Oleh sebab tauhid RMU (Rububiyah, Mulkiyah dan uluhiyah) menjadi inti aqidah pokok ajaran NII yang didasarkan kepada ayat 1, 3, dan 4 surat AI-Fatihah dan ayat 1 , 2, dan 3 surat An-Nas, maka kita perlu bertanya kepada para ulama, khususnya para mufasir, sebab merekalah orang yang paling tahu tentang makna atau tafsir ayat-ayat Al-Qur’an dengan tafsir yang ma’tsur (memiliki dasar penafsiran yang benar yakni ayat ditafsirkan dengan ayat, kemudian ditafsirkan dengan hadits dan memperhatikan ijma’ shahabat). Selanjutnya, kita akan melihat, apakah NII memahami dan meyakini akan tauhid RMU dengan dasar ayat-ayat seperti desebutkan di atas telah benar atau menyimpang? Apabila diketahui bahwa pemahamannya menyimpang, maka kita tidak dibenarkan mengikutinya, dan bagi yang telah meyakininya, maka ubahlah keyakinan itu, segera beristighfar dan rujuk kepada dien yang hanif ini.

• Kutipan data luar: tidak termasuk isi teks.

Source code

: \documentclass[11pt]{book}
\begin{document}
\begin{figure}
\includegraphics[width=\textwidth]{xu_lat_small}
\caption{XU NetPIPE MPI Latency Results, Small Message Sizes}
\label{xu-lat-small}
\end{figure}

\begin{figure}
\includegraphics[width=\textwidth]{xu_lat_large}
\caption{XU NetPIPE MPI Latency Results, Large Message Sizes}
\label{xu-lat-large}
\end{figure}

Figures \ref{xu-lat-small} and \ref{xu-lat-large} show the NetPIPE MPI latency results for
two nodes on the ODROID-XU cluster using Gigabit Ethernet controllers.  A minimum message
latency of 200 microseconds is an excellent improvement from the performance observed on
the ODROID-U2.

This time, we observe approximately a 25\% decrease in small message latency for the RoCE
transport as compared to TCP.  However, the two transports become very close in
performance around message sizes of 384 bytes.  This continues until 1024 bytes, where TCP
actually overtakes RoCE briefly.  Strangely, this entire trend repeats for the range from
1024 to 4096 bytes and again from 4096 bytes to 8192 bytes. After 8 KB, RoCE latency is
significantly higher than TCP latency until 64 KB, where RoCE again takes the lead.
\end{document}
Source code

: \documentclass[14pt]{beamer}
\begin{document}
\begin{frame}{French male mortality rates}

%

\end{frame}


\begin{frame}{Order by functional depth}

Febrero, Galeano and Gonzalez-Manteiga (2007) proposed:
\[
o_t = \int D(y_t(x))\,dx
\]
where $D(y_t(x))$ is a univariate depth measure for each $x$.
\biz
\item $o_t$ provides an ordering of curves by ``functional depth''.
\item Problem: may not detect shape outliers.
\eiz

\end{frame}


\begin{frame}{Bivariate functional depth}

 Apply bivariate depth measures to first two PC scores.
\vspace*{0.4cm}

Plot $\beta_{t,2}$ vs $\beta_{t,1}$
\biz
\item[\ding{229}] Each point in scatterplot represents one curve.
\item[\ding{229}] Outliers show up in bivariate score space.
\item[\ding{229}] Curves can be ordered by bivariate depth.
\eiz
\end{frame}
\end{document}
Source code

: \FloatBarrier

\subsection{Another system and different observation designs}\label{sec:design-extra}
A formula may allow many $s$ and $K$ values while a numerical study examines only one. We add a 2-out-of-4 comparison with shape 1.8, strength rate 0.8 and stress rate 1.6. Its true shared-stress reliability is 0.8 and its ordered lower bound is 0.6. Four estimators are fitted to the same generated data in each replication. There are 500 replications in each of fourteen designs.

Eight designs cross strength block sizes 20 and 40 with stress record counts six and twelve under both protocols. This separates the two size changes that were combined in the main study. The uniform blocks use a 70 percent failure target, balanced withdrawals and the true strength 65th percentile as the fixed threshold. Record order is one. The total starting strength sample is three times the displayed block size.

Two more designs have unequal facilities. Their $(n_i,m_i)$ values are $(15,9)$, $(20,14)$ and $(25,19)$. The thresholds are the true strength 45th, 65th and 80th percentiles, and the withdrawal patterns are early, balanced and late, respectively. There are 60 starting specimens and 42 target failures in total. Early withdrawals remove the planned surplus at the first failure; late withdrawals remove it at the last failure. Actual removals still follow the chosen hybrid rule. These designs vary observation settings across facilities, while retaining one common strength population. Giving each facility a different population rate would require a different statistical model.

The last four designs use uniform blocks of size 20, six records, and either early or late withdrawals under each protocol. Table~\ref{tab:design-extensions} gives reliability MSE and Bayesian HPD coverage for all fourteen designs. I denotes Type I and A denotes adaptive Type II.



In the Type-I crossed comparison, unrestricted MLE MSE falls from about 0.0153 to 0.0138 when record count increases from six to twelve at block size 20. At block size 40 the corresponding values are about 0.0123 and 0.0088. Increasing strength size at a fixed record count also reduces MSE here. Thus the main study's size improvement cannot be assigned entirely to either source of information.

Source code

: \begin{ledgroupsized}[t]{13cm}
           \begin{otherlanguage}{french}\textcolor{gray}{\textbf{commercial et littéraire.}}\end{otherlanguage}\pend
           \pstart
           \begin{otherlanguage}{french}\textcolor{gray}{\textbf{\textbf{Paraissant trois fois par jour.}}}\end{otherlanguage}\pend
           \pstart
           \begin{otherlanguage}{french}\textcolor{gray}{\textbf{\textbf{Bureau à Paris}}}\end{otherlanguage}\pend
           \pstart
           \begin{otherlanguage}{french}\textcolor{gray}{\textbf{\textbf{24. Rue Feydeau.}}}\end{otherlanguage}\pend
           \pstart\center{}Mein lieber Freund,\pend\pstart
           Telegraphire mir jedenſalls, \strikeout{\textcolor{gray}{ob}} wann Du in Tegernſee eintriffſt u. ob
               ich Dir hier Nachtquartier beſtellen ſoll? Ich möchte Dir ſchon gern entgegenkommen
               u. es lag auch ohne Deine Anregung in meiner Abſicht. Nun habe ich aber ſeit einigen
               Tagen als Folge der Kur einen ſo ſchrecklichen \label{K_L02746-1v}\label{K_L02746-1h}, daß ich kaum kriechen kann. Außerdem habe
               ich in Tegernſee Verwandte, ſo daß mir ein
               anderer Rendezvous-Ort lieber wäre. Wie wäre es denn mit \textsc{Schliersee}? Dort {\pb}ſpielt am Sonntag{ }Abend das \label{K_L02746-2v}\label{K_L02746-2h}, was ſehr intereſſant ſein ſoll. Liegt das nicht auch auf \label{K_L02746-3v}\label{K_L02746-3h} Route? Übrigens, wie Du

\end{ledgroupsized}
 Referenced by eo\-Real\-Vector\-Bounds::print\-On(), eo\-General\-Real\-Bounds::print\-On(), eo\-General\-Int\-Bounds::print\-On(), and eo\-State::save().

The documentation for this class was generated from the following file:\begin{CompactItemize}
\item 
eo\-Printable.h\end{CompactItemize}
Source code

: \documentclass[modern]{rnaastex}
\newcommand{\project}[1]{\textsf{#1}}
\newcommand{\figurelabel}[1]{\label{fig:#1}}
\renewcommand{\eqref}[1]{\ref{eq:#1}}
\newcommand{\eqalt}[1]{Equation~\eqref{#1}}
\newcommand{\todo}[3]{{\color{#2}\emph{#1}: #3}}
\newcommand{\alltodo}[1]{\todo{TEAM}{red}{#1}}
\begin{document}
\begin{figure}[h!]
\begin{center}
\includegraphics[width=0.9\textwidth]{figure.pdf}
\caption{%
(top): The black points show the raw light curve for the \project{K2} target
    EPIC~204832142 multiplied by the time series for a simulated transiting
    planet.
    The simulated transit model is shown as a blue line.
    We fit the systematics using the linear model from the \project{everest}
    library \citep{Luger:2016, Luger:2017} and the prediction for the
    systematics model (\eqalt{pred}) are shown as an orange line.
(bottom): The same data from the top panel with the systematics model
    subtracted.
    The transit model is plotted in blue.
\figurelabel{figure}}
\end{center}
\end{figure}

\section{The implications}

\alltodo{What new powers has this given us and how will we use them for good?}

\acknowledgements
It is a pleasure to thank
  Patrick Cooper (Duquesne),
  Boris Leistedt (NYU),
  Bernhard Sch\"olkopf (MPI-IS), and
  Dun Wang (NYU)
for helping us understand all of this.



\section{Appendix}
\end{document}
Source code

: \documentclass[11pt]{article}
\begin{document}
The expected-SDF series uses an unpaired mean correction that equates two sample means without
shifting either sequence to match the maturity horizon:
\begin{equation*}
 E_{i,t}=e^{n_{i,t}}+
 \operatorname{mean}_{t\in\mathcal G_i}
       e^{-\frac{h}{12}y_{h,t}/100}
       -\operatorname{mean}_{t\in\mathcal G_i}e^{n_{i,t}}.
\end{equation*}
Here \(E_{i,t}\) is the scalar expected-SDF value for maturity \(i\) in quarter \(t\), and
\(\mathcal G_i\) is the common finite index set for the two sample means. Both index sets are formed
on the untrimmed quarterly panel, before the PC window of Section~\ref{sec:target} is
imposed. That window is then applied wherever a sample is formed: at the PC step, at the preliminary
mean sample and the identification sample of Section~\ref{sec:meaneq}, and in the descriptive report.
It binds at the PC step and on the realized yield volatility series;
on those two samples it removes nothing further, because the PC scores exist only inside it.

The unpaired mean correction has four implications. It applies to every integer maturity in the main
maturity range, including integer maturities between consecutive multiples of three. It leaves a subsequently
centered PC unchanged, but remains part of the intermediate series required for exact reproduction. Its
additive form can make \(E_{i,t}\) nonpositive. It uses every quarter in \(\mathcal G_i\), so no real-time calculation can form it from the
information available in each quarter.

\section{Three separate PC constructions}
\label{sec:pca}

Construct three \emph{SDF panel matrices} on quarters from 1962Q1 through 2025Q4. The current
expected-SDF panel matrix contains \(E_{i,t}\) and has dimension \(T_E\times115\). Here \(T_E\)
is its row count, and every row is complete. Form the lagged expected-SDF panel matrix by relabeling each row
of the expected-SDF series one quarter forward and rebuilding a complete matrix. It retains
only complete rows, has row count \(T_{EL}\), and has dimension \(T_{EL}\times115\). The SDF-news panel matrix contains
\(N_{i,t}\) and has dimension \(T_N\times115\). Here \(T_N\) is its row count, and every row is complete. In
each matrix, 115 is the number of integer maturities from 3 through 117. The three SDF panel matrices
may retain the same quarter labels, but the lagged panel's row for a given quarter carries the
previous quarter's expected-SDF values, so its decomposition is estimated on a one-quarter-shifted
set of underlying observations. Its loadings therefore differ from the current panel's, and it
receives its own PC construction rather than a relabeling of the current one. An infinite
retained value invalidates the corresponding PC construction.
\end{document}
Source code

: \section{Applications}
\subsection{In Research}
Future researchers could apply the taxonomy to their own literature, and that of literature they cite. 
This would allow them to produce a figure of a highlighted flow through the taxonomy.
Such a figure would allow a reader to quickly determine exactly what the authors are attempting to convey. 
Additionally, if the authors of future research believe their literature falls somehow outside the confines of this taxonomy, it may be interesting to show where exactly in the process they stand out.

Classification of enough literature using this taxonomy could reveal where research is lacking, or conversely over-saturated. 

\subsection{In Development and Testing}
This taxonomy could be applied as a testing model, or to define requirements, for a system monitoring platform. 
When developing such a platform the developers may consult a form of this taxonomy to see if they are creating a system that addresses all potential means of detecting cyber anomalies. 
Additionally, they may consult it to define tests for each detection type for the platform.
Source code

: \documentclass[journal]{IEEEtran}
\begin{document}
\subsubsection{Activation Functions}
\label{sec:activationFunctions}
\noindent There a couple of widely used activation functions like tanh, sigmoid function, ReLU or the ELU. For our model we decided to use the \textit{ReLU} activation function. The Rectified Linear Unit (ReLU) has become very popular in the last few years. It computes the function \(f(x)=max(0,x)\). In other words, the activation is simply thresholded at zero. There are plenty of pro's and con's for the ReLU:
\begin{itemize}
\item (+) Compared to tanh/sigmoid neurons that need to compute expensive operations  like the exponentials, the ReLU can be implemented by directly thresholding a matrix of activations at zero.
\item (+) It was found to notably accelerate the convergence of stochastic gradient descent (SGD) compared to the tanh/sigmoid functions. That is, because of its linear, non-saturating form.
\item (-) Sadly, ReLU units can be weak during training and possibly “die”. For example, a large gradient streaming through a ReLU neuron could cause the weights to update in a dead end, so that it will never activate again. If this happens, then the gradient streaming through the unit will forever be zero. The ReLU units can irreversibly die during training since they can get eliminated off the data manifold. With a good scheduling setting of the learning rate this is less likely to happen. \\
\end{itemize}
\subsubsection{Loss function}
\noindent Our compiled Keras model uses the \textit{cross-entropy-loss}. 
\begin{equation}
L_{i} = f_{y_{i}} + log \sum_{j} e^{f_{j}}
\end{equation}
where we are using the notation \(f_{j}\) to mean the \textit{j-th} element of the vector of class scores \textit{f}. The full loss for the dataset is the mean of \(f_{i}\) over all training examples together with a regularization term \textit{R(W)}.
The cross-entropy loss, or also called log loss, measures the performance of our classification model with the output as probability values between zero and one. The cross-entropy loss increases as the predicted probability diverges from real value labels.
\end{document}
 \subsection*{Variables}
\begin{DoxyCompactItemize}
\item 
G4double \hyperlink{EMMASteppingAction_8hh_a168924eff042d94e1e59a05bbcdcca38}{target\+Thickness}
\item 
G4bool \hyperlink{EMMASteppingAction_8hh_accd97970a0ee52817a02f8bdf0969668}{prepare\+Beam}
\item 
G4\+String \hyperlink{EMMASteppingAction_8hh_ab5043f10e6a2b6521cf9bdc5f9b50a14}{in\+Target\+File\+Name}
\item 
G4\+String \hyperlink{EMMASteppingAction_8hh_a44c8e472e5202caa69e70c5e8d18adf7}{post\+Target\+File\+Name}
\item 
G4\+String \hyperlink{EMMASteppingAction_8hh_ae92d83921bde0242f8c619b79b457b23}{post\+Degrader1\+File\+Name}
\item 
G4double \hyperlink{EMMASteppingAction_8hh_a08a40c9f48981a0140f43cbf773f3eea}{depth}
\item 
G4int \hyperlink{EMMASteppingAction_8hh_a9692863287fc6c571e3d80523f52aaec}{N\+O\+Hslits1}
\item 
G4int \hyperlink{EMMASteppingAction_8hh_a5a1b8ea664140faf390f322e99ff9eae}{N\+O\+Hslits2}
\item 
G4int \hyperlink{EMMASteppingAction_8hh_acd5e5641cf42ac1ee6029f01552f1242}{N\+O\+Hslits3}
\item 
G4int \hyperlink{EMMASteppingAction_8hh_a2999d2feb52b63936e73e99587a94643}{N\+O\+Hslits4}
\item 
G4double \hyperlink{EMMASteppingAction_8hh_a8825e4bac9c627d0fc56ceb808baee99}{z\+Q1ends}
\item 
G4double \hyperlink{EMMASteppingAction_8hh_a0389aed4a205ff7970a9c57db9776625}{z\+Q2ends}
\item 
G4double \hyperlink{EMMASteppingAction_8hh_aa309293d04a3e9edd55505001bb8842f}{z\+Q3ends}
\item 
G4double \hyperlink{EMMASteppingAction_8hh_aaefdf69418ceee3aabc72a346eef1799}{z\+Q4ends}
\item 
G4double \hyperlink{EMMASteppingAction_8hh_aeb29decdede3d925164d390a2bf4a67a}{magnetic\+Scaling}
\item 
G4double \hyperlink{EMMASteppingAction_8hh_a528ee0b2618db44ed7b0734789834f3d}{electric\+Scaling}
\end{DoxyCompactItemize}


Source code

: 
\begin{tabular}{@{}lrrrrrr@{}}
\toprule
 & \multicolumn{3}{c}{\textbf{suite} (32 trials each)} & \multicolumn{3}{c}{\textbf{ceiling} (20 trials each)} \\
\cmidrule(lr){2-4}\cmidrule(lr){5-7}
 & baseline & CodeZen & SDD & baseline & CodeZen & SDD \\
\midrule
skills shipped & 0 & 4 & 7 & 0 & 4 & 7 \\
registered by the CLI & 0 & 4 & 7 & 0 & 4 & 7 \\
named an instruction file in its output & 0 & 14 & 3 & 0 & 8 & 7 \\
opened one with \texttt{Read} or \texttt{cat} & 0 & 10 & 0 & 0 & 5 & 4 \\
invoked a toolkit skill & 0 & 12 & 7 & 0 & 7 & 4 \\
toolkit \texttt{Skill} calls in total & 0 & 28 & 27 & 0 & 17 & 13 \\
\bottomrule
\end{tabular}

AI-Imam Ibnu Katsir menjelaskan bahwa tafsir “Rabb” pada ayat Alhamdulillahirrabil `alamin berarti pemilik yang berhakpenuh, juga berarti majikan, juga yang memelihara serta menjamin ke-baikan kebaikan dan perbaikan semua makhluq alam semesta.
Alam adalah segala sesuatu selain Allah. Maka Allah Rabb dari semua alam itu sebagai pencipta, yang memelihara, memperbaiki dan menjamin. Sebagaimana tersebut dalam surat Asy-Syu’ara: 23-24. Fir’aun bertanya, “Apakah Rabbul ‘Alamin itu?” Jawaban Musa, “Tuhan Pencipta, Pemelihara, Penjamin langit dan bumi dan apa saja yang di antara keduanya, jika kalian mau percaya dan yakin.” Alam itu juga pecahan kata dari alamat (tanda) sebab alam ini semua menunjukkan dan membuktikan kepada orang yang memperhatikannya sebagai tanda adanya Allah Rabb yang menjadikannya.[43]
Ar-Rabb artinya penguasa, yang mengatur segalanya. [44] Secara Khusus, semua sifat fi’il (perbuatan) dan qudrah (kekuasaan) dan segala yang berkenaan dengan pengaturan alam berhubungan erat dengan nama Ar-Rabb. Allah Azza wa Jalla adalah Rabb segala sesuatu. Penciptanya dan Yang Maha Mampu untuk melaksanakan apa saja. Tidak ada sesuatu pun yang keluar dari rububiyah-Nya. [45]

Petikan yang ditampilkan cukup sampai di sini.